Valentine

Endearment x letterpress, January 2012
This poem first appeared in Fieralingue‘s 100,000 Poets for Change anthology, fall 2011.

When, in January, I had the chance to set type for the first time, I made the above. I felt giddy all day. I wrote, afterward: I love every letter of the alphabet! In fact, however, the endearment is a kind of lipogram: Many letters are excluded. On account of this, I came very close to running out of several letters. At the end, one V was left in the typecase.

Certain of the letters were not printing as well as others. So, under the advice of Frank Brannon, who is amazing and who perceived just what amount of makeready I was ready to make, I made little cushions for them, squares of newsprint, which I slid under the relevant piece of type. The “r” in “endearment” needed a lift, for instance. This and many more adjustments.

The screen does not do justice to the excitement of feeling those printed letters under my fingertips. Printing enlivens. Printing, be my valentine?


Proposition and experiment

I. Many people will not, of their own accord, look at a poem.

II. Millions of people will, of their own accord, spend lots and lots of time looking at photographs of cats.

III. Therefore, earlier this year, I concluded that the best strategy for increasing the number of viewers for poems would be to print them on top of photographs of cats.

IV. I happen to like looking at both poems and cats.

V. So this is, for me, a win-win situation.

VI. Fortunately, my own cat is a patient model, and (if I am to be believed) quite photogenic.

VII. The aforementioned cat is Tisko Tansi, small hero.

VII. Thus I present to you (albeit in digital rather than physical form) an Endearments broadside, featuring a poem that originally appeared in BlazeVOX spring 2011.

VIII. If you want to share a copy of this image, please ask first. If you want a real copy, you can ask about that too.


Poetic objects

The endearments lend themselves particularly to the world of things. At least, I have found it easier to work with them visually than with other poems of late. I’ve printed them on top of old photographs, and on the pages of old natural-history textbooks. And I’ve printed them on top of newer images too. These objects, even the digitally created ones, are of the physical world rather than the virtual one. This is important. In an essay for Fringe,On Poetic Objects and Poetic Economies,” I consider the advantages and challenges of bringing poems into the visual world:

If I could think of the poems as objects, I said to a friend, a visual artist, this past spring, they would take up as much room as objects do in my mind, and then I would need fewer things in my life. Fewer artifacts waiting to become art.

After exploring cheap art, poems on cards, broadsides, I allow myself a bit of exhortation on these objects’ behalf:

After it’s had the chance to live online a while, affix your poem to a page. One you can give out, or barter for snacks or a drink, or sell for a few bucks. . . . And if you are one of the fine folks who are doing something like this already, for your own work or for that of others, in your living room or in a letterpress studio, I applaud you. Don’t stop. . . .

Make it. Allow it to exist in time, and try again. And try new things, and get better.

It’s easier to get away with such imperatives if you’ve followed your own advice. In the case of poetic objects, though, the physical evidence necessarily has a smaller audience than the html-encoded call to action. So I am offering a partial fix. Shortly I’ll post the digital iteration of a broadside I made of the “beloved” endearment. I printed it on pale grey, textured paper, and I handed it out at the 2011 West Chester University poetry conference. Now it will live here too, but it is better in person.


Change

The endearment ending “peaches” was published a couple weeks back as part of the 100,000 Poets for Change anthology at Fieralingue. This is really a coincidence of timing—it happened to be ready, and the anthology call was there, a confluence which serves to foreground some things about the poem that I had formerly been muttering about to myself only.

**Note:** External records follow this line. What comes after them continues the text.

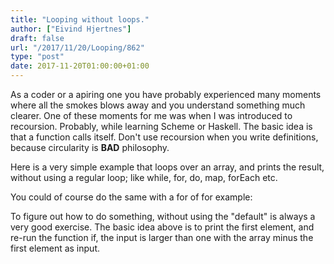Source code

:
 ```yaml
---
title: "Looping without loops."
author: ["Eivind Hjertnes"]
draft: false
url: "/2017/11/20/Looping/862"
type: "post"
date: 2017-11-20T01:00:00+01:00
---
```


As a coder or a apiring one you have probably experienced many moments
where all the smokes blows away and you understand something much
clearer. One of these moments for me was when I was introduced to
recoursion. Probably, while learning Scheme or Haskell. The basic idea
is that a function calls itself. Don't use recoursion when you write
definitions, because circularity is **BAD** philosophy.

Here is a very simple example that loops over an array, and prints the
result, without using a regular loop; like while, for, do, map, forEach
etc.

<div class="HTML">
  <div></div>

<script src="<https://gist.github.com/hjertnes/9c19b591a0f23ec7161e3c0f3a2bb1fe.js>"></script>

</div>

You could of course do the same with a for of for example:

<div class="HTML">
  <div></div>

<script src="<https://gist.github.com/hjertnes/fe0cae257363780978f2fb5529e6bf40.js>"></script>

</div>

To figure out how to do something, without using the "default" is always
a very good exercise. The basic idea above is to print the first
element, and re-run the function if, the input is larger than one with
the array minus the first element as input.
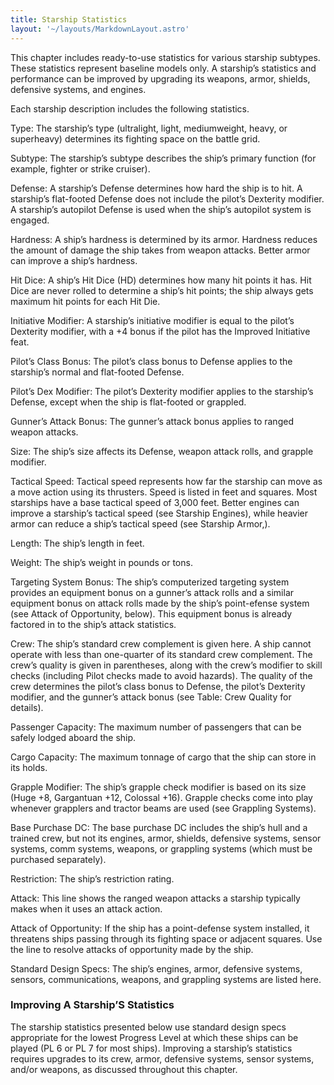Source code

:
 ```yaml
---
title: Starship Statistics
layout: '~/layouts/MarkdownLayout.astro'
---
```

This chapter includes ready-to-use statistics for various starship subtypes.
These statistics represent baseline models only. A starship’s statistics and
performance can be improved by upgrading its weapons, armor, shields,
defensive systems, and engines.

Each starship description includes the following statistics.

Type: The starship’s type (ultralight, light, mediumweight, heavy, or
superheavy) determines its fighting space on the battle grid.

Subtype: The starship’s subtype describes the ship’s primary function (for
example, fighter or strike cruiser).

Defense: A starship’s Defense determines how hard the ship is to hit. A
starship’s flat-footed Defense does not include the pilot’s Dexterity
modifier. A starship’s autopilot Defense is used when the ship’s autopilot
system is engaged.

Hardness: A ship’s hardness is determined by its armor. Hardness reduces the
amount of damage the ship takes from weapon attacks. Better armor can improve
a ship’s hardness.

Hit Dice: A ship’s Hit Dice (HD) determines how many hit points it has. Hit
Dice are never rolled to determine a ship’s hit points; the ship always gets
maximum hit points for each Hit Die.

Initiative Modifier: A starship’s initiative modifier is equal to the pilot’s
Dexterity modifier, with a +4 bonus if the pilot has the Improved Initiative
feat.

Pilot’s Class Bonus: The pilot’s class bonus to Defense applies to the
starship’s normal and flat-footed Defense.

Pilot’s Dex Modifier: The pilot’s Dexterity modifier applies to the starship’s
Defense, except when the ship is flat-footed or grappled.

Gunner’s Attack Bonus: The gunner’s attack bonus applies to ranged weapon
attacks.

Size: The ship’s size affects its Defense, weapon attack rolls, and grapple
modifier.

Tactical Speed: Tactical speed represents how far the starship can move as a
move action using its thrusters. Speed is listed in feet and squares. Most
starships have a base tactical speed of 3,000 feet. Better engines can improve
a starship’s tactical speed (see Starship Engines), while heavier armor can
reduce a ship’s tactical speed (see Starship Armor,).

Length: The ship’s length in feet.

Weight: The ship’s weight in pounds or tons.

Targeting System Bonus: The ship’s computerized targeting system provides an
equipment bonus on a gunner’s attack rolls and a similar equipment bonus on
attack rolls made by the ship’s point-efense system (see Attack of
Opportunity, below). This equipment bonus is already factored in to the ship’s
attack statistics.

Crew: The ship’s standard crew complement is given here. A ship cannot operate
with less than one-quarter of its standard crew complement. The crew’s quality
is given in parentheses, along with the crew’s modifier to skill checks
(including Pilot checks made to avoid hazards). The quality of the crew
determines the pilot’s class bonus to Defense, the pilot’s Dexterity modifier,
and the gunner’s attack bonus (see Table: Crew Quality for details).

Passenger Capacity: The maximum number of passengers that can be safely lodged
aboard the ship.

Cargo Capacity: The maximum tonnage of cargo that the ship can store in its
holds.

Grapple Modifier: The ship’s grapple check modifier is based on its size (Huge
+8, Gargantuan +12, Colossal +16). Grapple checks come into play whenever
grapplers and tractor beams are used (see Grappling Systems).

Base Purchase DC: The base purchase DC includes the ship’s hull and a trained
crew, but not its engines, armor, shields, defensive systems, sensor systems,
comm systems, weapons, or grappling systems (which must be purchased
separately).

Restriction: The ship’s restriction rating.

Attack: This line shows the ranged weapon attacks a starship typically makes
when it uses an attack action.

Attack of Opportunity: If the ship has a point-defense system installed, it
threatens ships passing through its fighting space or adjacent squares. Use
the line to resolve attacks of opportunity made by the ship.

Standard Design Specs: The ship’s engines, armor, defensive systems, sensors,
communications, weapons, and grappling systems are listed here.

###  Improving A Starship’S Statistics

The starship statistics presented below use standard design specs appropriate
for the lowest Progress Level at which these ships can be played (PL 6 or PL 7
for most ships). Improving a starship’s statistics requires upgrades to its
crew, armor, defensive systems, sensor systems, and/or weapons, as discussed
throughout this chapter.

For so long I had the best-words part of this endearment, but the best order for them eluded me. So a narrative emerged to help me as I revised. “Cease,” “ash heap” and “cheep” suggested a phoenix to me—burning up, then resurrection. “She paces, hep as cash” felt like the push against the feminine that I sometimes feel. The “she” in my mind was wearing tweed, and a little cap, possibly. Expecting trouble but brazen in the face of it. About to change. Maybe to embody the gender he really was. Maybe just to bust loose.

I said the story about resurrection and about gender to A. a while back and he did not buy it. It seemed too far-fetched to him. I was disappointed, but as I have mentioned before, this circumstance is okay—the phoenixical skeleton upon which I have draped the poem as I’ve worked on it is not an essential part of the finished poem. It is less skeleton than clothes-horse. I pat it on the rump, say thanks, and let it run off into the field where retired clothes-horses spend their days.

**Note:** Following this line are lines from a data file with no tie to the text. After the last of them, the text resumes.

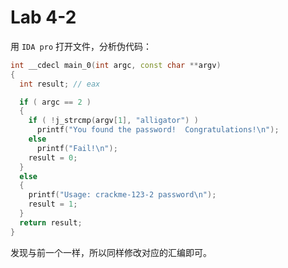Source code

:# Lab 4-2

用 `IDA pro` 打开文件，分析伪代码：

```c++
int __cdecl main_0(int argc, const char **argv)
{
  int result; // eax

  if ( argc == 2 )
  {
    if ( !j_strcmp(argv[1], "alligator") )
      printf("You found the password!  Congratulations!\n");
    else
      printf("Fail!\n");
    result = 0;
  }
  else
  {
    printf("Usage: crackme-123-2 password\n");
    result = 1;
  }
  return result;
}
```

发现与前一个一样，所以同样修改对应的汇编即可。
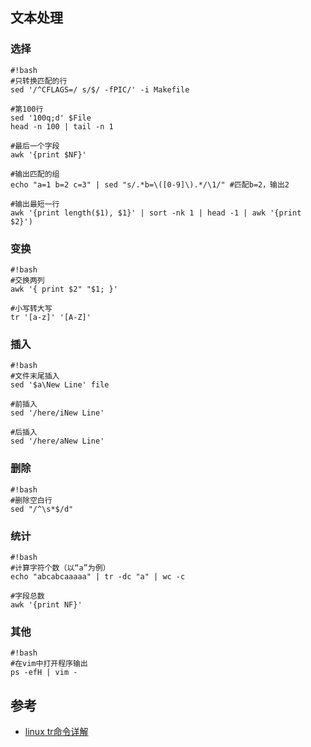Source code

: ## 文本处理

### 选择
```
#!bash
#只转换匹配的行
sed '/^CFLAGS=/ s/$/ -fPIC/' -i Makefile

#第100行
sed '100q;d' $File
head -n 100 | tail -n 1

#最后一个字段
awk '{print $NF}'

#输出匹配的组
echo "a=1 b=2 c=3" | sed "s/.*b=\([0-9]\).*/\1/" #匹配b=2，输出2

#输出最短一行
awk '{print length($1), $1}' | sort -nk 1 | head -1 | awk '{print $2}')
```

### 变换
```
#!bash
#交换两列
awk '{ print $2" "$1; }'

#小写转大写
tr '[a-z]' '[A-Z]'
```

### 插入
```
#!bash
#文件末尾插入
sed '$a\New Line' file

#前插入
sed '/here/iNew Line'

#后插入
sed '/here/aNew Line'
```

### 删除
```
#!bash
#删除空白行
sed "/^\s*$/d"
```

### 统计
```
#!bash
#计算字符个数（以“a”为例）
echo "abcabcaaaaa" | tr -dc "a" | wc -c

#字段总数
awk '{print NF}'
```

### 其他
```
#!bash
#在vim中打开程序输出
ps -efH | vim -
```

## 参考
* [linux tr命令详解](http://blog.sina.com.cn/s/blog_58c3f7960100uttl.html)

Because I don’t want that framework to determine an end-meaning for the poem. It can’t, realistically; it’s not part of the poem proper, and the markers that originally suggested it often change as I revise. “Cease” became “Cease speech”; that and the “cheeps” at the end may say something about language. A change of language. A good silence, then (a) great cheer.

On September 24, the day of 100,000 Poets for Change, I’ll hand out broadsides of the peaches endearment. If you would like one, you can let me know. I am for change.